> **YOUR ASSIGNMENT**: When a line in the entries below contains the word "Lambda", copy that line.

________________________________________

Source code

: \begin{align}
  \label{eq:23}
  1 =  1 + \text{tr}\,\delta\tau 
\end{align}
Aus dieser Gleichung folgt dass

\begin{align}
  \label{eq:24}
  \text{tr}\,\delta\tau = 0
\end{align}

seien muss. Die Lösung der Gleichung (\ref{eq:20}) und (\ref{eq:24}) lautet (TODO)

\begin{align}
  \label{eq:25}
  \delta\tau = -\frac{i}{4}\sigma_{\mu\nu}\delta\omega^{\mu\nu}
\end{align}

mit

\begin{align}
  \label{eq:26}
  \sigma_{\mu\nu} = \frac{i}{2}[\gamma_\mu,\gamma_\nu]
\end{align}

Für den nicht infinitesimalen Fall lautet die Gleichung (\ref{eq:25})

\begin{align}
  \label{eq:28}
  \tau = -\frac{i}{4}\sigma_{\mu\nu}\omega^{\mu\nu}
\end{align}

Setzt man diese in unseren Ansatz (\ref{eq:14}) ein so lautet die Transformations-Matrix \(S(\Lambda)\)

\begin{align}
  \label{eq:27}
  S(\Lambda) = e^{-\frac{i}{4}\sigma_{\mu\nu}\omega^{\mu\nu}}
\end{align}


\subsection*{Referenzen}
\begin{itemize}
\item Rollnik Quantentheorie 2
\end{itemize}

________________________________________

> **REPLY**:
Setzt man diese in unseren Ansatz (\ref{eq:14}) ein so lautet die Transformations-Matrix \(S(\Lambda)\)
  S(\Lambda) = e^{-\frac{i}{4}\sigma_{\mu\nu}\omega^{\mu\nu}}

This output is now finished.